» **PROBLEM TO WORK ON**
Write out each line of the records that has "await" in it.

=== Section Start ===

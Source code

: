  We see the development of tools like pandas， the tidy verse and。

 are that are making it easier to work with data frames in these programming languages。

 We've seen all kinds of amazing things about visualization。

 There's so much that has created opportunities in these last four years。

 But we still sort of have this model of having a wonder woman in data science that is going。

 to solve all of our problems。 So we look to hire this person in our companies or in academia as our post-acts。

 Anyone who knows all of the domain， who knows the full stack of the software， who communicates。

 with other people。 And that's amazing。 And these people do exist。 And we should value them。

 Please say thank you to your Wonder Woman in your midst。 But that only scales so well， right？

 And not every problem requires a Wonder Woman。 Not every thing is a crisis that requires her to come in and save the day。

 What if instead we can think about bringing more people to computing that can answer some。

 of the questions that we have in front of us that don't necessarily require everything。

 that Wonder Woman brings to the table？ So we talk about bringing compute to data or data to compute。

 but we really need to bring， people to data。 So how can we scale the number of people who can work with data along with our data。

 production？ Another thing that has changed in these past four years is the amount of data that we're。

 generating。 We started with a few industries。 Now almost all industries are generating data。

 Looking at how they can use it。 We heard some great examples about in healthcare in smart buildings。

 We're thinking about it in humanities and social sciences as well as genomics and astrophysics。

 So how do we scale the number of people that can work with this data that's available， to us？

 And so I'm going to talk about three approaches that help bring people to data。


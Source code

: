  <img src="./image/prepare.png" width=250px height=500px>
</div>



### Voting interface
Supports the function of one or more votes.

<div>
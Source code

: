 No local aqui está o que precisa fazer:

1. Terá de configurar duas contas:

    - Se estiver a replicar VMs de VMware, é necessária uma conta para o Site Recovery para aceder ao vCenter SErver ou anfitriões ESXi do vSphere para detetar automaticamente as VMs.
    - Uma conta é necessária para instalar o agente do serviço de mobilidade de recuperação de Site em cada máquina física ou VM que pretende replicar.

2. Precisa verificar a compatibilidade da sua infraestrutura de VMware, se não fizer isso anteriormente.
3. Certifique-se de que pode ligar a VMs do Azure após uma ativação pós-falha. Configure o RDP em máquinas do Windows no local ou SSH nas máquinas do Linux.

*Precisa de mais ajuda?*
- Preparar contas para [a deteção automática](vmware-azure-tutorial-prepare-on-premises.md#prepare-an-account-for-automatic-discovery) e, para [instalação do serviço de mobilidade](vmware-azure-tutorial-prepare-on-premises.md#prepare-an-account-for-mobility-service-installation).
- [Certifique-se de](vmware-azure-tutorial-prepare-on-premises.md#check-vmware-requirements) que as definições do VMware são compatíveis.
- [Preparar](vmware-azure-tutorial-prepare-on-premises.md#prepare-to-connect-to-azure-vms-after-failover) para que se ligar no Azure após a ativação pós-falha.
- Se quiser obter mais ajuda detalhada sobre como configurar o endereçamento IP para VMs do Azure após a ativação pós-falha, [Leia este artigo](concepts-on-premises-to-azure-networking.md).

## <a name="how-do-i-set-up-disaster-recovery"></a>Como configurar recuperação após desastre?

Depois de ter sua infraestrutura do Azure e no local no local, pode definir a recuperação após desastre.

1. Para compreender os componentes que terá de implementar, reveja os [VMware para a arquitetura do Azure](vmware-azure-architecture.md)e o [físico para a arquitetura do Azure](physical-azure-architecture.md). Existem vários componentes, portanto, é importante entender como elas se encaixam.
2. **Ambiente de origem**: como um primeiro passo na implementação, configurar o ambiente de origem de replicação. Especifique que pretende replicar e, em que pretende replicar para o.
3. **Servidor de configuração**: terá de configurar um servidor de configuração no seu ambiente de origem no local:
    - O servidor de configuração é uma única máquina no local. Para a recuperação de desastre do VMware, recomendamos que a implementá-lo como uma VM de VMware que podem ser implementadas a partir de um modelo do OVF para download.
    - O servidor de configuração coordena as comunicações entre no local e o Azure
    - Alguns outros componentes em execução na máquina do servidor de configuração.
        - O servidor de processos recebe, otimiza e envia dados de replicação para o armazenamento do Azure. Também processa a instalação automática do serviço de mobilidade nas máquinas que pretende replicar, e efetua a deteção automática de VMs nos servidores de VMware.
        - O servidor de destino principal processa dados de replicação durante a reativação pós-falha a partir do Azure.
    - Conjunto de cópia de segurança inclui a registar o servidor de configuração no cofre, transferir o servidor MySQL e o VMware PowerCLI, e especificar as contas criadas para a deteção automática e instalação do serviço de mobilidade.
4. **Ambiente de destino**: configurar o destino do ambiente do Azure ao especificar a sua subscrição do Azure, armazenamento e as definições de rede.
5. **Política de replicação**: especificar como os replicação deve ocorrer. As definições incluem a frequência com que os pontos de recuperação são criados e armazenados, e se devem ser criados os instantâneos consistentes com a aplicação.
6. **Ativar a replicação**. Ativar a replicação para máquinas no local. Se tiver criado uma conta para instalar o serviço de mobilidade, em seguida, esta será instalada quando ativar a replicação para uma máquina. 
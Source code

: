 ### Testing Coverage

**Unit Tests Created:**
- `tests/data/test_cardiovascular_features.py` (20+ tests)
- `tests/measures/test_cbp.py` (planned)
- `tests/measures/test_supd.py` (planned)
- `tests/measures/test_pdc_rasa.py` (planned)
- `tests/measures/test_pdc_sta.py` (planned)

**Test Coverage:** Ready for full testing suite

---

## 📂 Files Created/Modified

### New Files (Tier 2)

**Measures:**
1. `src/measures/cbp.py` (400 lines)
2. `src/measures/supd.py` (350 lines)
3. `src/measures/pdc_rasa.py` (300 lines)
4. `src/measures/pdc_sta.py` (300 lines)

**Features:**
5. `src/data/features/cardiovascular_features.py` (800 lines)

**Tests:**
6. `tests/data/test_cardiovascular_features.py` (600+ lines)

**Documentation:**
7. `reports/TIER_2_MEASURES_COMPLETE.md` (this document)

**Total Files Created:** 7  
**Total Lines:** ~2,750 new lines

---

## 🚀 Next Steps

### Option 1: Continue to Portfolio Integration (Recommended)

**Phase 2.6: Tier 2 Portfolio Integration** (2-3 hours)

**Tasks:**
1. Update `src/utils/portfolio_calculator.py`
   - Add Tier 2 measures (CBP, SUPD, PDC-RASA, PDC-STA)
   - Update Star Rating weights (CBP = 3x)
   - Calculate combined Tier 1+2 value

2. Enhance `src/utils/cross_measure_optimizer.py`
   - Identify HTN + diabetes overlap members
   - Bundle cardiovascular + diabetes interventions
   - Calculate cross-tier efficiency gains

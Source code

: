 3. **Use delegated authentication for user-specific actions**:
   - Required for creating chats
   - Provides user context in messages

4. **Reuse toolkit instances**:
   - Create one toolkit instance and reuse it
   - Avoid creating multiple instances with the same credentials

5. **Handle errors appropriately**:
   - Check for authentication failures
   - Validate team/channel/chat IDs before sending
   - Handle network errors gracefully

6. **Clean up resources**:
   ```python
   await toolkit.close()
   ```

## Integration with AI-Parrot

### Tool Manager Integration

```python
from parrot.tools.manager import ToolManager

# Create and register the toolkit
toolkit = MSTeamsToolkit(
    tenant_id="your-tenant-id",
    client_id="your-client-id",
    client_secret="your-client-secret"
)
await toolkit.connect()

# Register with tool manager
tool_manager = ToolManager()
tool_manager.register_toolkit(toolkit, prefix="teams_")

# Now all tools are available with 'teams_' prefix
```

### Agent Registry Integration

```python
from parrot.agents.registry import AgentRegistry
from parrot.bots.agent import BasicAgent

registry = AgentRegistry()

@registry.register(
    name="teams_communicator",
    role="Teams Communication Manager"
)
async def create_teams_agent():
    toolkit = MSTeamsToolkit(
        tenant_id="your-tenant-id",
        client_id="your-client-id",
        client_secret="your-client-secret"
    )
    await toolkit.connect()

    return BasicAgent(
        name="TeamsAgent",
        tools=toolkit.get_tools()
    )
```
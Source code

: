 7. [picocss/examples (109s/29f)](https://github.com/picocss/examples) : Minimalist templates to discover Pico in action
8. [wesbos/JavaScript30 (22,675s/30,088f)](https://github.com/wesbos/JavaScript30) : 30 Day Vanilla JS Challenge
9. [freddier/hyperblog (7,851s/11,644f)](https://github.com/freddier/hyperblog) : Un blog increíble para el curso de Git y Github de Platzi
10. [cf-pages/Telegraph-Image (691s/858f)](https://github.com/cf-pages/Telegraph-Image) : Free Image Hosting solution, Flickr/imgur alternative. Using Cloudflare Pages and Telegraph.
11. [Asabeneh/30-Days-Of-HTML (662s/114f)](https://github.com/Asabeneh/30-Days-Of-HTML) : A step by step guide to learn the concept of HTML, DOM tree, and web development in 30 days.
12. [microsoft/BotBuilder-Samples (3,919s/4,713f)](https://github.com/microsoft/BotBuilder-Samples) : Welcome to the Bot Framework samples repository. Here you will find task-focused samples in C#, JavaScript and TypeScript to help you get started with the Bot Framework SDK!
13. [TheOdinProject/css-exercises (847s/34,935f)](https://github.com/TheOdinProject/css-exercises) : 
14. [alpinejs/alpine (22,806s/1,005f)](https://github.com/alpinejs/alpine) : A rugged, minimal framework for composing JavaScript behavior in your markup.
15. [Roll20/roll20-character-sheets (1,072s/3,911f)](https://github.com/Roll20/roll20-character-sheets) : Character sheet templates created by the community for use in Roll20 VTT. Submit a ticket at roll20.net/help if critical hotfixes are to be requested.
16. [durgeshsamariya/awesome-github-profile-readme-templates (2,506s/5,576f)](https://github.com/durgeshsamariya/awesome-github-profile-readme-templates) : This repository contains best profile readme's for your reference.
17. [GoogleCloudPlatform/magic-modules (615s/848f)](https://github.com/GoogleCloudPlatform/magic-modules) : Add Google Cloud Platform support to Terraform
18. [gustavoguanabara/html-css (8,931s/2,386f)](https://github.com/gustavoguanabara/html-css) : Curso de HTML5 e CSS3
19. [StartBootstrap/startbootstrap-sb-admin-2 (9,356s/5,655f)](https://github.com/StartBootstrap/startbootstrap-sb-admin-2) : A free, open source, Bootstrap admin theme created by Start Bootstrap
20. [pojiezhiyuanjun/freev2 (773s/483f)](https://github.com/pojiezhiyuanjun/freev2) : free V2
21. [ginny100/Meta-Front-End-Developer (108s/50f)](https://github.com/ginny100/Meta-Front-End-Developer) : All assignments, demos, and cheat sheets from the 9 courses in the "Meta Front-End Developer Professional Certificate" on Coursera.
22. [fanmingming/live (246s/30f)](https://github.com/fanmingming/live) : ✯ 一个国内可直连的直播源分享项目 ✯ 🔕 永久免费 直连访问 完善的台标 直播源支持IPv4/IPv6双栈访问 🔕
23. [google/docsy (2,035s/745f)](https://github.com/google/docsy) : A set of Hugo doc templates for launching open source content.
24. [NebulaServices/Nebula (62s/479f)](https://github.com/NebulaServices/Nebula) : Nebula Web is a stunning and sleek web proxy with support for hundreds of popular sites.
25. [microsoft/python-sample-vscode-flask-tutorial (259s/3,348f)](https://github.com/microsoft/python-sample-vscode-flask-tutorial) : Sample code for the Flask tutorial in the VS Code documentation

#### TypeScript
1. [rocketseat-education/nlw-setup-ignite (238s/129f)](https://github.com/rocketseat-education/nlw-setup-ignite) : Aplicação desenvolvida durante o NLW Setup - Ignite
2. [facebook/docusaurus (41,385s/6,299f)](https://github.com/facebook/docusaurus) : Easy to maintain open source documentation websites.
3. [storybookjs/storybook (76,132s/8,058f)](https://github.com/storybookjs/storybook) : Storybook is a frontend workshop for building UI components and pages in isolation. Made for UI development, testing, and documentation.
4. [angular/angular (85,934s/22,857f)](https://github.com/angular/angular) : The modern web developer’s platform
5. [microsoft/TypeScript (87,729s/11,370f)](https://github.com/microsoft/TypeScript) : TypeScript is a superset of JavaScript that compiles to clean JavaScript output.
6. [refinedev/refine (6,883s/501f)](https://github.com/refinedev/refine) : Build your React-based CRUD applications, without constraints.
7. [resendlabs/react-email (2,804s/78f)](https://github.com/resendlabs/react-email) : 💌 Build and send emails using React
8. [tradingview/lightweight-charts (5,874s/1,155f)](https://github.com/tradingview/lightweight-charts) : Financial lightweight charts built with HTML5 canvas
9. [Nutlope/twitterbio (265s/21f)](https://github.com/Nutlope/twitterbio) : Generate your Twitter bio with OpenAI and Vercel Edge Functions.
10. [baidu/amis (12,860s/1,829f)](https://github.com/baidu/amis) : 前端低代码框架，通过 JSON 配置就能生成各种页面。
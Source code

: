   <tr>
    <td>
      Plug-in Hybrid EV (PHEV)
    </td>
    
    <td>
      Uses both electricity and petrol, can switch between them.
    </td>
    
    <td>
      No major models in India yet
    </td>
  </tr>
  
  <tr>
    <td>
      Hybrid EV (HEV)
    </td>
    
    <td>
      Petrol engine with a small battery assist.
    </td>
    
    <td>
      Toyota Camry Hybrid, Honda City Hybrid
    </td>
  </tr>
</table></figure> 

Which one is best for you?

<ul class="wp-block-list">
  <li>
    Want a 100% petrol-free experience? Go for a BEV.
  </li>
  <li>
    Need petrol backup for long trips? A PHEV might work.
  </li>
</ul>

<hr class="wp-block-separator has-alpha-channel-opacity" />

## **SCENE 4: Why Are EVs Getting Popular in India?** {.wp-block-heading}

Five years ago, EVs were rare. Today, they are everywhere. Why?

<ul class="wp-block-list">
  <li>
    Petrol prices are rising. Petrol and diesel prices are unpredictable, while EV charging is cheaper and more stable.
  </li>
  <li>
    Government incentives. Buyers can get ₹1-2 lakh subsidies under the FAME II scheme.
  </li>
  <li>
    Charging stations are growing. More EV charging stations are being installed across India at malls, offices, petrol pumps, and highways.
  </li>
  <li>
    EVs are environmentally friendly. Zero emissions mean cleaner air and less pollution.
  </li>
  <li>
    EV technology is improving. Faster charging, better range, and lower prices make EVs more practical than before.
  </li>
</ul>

=== Section End ===

» **RESPONSE BOX**
   await toolkit.close()
await toolkit.connect()
    await toolkit.connect()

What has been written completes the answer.